=== Work task ===
Please copy each line below that contains the word "teorías".

=== Materials provided ===

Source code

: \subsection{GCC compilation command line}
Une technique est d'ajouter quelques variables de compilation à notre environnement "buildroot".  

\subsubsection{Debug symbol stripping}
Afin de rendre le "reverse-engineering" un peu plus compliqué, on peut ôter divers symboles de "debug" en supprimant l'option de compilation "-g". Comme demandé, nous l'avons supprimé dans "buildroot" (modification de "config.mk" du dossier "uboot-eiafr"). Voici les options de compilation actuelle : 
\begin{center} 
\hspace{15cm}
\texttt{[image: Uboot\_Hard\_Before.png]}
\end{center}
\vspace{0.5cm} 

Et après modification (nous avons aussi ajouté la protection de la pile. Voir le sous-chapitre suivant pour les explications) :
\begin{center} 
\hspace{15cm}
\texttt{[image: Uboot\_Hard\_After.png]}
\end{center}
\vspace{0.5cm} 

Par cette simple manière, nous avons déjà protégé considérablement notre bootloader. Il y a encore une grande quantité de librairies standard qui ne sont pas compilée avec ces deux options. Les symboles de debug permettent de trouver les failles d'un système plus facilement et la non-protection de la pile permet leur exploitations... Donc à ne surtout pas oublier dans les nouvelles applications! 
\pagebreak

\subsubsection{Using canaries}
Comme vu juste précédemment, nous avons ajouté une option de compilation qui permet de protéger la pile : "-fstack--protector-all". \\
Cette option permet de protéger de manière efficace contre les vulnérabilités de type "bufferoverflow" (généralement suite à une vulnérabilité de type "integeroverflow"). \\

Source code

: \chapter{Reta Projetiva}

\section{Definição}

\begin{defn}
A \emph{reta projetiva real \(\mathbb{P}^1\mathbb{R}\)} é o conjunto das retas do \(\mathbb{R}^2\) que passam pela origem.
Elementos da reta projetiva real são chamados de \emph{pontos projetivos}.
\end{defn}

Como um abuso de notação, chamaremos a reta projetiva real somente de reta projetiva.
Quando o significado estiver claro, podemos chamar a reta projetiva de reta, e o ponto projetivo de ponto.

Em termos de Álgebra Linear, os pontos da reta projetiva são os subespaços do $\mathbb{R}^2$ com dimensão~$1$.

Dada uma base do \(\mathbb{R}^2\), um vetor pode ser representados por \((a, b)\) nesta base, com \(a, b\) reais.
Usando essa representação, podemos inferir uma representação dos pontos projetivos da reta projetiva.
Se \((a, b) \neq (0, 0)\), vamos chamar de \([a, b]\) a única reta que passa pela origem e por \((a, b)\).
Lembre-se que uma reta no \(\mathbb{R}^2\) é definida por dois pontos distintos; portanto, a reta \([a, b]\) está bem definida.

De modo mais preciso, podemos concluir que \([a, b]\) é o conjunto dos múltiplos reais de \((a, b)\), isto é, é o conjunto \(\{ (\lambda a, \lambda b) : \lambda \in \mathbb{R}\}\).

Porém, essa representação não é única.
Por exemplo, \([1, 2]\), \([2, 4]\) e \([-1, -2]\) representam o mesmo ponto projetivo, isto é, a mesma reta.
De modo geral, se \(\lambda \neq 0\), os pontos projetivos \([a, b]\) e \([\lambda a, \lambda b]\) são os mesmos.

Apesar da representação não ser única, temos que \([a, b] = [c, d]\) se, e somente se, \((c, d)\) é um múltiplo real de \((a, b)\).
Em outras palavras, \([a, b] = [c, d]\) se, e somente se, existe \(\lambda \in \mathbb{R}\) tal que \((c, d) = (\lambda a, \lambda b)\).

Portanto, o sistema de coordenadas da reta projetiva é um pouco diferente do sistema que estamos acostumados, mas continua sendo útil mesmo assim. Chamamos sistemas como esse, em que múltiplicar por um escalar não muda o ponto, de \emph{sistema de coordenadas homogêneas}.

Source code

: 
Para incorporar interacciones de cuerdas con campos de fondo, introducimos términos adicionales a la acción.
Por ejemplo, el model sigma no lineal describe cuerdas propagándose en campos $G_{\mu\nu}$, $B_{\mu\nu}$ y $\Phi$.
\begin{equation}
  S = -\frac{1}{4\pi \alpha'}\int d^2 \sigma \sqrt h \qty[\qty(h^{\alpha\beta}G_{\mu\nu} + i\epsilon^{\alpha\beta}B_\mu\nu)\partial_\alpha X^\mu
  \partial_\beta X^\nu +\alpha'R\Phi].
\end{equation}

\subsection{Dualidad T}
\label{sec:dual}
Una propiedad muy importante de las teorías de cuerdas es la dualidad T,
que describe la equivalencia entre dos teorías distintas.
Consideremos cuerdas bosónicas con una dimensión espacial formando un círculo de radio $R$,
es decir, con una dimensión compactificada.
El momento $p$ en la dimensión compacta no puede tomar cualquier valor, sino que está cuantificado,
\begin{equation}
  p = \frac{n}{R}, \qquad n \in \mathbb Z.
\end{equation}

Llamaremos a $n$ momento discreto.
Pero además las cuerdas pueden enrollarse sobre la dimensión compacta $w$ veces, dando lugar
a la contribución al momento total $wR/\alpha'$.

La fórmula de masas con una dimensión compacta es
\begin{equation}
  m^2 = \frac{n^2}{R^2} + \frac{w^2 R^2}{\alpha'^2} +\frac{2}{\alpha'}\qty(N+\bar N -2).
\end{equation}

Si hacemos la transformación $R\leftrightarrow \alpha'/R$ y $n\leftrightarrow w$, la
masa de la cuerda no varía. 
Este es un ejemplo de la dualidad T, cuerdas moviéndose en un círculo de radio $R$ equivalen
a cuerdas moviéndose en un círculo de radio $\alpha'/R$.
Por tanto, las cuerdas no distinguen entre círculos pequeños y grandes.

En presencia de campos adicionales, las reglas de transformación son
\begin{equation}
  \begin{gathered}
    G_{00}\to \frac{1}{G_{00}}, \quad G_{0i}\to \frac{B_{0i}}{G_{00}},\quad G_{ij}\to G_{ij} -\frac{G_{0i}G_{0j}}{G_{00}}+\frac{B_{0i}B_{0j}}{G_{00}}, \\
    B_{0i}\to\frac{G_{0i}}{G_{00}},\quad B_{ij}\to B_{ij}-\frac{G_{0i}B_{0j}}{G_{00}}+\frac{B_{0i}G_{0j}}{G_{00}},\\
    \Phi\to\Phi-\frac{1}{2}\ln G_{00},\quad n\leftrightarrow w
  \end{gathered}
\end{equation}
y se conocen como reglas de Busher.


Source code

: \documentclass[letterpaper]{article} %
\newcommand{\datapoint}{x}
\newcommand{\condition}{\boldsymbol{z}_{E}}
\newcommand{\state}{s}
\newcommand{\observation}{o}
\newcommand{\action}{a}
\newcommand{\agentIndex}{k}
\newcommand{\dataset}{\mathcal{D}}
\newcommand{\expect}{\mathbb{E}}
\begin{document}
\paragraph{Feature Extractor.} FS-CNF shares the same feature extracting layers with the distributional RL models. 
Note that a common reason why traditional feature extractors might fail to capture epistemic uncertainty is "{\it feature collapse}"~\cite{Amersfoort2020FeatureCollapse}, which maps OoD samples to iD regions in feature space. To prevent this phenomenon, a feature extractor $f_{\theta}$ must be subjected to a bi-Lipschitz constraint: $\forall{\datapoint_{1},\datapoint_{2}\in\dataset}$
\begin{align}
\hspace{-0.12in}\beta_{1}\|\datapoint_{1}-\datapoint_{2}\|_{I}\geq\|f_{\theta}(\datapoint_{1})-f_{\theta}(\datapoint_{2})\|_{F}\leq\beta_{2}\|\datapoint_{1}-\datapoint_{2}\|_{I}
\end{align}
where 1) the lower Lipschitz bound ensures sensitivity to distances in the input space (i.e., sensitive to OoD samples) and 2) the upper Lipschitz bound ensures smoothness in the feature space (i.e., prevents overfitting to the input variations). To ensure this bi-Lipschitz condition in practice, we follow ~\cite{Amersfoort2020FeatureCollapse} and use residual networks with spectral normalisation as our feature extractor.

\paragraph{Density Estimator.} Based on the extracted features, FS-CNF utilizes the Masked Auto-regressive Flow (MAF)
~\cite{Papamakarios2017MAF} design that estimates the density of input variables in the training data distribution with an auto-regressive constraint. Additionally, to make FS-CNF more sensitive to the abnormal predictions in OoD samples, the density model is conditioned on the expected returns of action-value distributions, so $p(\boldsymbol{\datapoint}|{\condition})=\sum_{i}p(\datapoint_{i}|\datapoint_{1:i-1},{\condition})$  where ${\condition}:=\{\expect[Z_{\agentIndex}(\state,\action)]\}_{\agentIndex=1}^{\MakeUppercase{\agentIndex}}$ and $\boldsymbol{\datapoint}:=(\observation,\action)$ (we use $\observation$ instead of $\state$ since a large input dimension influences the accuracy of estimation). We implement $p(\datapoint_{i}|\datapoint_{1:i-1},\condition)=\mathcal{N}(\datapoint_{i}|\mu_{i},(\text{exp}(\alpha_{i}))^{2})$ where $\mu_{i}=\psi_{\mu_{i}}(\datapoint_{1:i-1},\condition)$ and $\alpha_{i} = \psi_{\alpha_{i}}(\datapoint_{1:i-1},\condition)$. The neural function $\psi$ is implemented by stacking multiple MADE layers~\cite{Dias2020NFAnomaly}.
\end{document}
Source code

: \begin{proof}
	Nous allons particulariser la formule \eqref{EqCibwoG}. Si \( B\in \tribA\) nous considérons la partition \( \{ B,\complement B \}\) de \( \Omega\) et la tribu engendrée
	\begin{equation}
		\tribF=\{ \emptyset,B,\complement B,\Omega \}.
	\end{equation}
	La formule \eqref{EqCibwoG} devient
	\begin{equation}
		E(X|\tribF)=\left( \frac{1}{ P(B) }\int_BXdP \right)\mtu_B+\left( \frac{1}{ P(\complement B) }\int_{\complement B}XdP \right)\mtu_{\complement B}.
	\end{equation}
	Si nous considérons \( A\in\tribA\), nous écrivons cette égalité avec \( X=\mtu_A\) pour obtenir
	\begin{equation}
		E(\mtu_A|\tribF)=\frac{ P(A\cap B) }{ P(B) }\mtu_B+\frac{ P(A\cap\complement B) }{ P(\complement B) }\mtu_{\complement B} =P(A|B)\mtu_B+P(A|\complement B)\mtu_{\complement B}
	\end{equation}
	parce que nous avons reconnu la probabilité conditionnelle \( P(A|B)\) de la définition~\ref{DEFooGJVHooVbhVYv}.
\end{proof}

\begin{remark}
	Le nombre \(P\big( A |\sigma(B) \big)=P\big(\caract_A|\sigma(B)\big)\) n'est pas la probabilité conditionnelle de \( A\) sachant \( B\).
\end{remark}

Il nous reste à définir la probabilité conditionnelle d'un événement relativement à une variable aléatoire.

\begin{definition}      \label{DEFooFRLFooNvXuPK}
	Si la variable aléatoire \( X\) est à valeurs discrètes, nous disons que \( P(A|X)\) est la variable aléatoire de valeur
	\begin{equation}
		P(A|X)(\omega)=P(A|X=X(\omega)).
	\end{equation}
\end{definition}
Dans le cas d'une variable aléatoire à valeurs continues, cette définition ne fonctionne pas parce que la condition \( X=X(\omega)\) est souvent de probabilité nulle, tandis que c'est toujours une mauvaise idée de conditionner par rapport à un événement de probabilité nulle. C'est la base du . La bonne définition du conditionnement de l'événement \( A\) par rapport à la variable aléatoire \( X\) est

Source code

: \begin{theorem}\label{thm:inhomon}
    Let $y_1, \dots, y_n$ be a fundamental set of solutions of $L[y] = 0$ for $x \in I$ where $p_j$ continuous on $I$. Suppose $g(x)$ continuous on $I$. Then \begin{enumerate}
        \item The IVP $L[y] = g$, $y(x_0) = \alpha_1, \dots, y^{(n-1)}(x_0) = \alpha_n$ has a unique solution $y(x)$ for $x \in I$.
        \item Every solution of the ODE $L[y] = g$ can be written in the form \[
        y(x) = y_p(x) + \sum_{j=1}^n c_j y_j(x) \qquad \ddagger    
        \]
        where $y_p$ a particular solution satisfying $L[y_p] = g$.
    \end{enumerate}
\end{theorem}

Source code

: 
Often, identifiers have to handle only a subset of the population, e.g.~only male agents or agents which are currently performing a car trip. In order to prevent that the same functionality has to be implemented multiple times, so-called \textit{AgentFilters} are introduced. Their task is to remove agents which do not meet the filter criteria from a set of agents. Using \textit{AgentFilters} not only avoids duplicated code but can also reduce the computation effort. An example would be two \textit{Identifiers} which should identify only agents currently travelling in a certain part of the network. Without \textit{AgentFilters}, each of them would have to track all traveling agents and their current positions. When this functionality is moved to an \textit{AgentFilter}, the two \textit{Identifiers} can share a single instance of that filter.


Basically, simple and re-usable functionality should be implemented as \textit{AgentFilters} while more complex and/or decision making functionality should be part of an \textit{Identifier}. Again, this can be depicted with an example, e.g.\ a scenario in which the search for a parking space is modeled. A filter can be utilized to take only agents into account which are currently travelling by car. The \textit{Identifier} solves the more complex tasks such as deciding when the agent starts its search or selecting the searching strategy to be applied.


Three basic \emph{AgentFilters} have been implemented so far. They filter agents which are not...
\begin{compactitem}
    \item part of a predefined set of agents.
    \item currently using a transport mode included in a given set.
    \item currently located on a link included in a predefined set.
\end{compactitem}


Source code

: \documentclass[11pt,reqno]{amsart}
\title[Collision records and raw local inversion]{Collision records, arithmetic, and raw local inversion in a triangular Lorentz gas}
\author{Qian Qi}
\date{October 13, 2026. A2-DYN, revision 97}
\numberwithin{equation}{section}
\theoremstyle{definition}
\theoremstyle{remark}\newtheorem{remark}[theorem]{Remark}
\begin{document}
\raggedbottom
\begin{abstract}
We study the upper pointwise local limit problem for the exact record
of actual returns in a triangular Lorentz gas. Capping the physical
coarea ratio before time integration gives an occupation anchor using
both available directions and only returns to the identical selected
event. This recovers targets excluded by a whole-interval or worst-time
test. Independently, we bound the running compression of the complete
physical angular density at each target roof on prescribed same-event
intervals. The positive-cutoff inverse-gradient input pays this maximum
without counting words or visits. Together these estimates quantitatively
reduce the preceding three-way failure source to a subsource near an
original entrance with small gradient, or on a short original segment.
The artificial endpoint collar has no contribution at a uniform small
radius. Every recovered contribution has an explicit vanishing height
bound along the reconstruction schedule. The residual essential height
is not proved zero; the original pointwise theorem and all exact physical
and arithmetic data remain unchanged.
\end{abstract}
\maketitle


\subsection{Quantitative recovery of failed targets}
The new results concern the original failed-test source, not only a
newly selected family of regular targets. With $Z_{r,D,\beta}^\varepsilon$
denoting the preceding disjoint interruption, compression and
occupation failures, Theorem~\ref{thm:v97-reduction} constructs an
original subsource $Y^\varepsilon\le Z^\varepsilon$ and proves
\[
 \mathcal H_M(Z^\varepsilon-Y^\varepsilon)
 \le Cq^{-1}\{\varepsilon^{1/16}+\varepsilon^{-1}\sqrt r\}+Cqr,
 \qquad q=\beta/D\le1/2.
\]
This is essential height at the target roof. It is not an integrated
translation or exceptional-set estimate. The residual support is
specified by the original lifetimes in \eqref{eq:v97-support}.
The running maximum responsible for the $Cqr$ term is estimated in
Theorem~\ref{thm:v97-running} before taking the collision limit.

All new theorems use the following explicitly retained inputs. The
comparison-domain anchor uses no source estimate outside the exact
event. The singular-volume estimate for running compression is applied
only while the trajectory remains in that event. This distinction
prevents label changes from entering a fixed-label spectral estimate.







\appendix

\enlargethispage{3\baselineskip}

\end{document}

=== Solution for this exercise ===
Una propiedad muy importante de las teorías de cuerdas es la dualidad T,
que describe la equivalencia entre dos teorías distintas.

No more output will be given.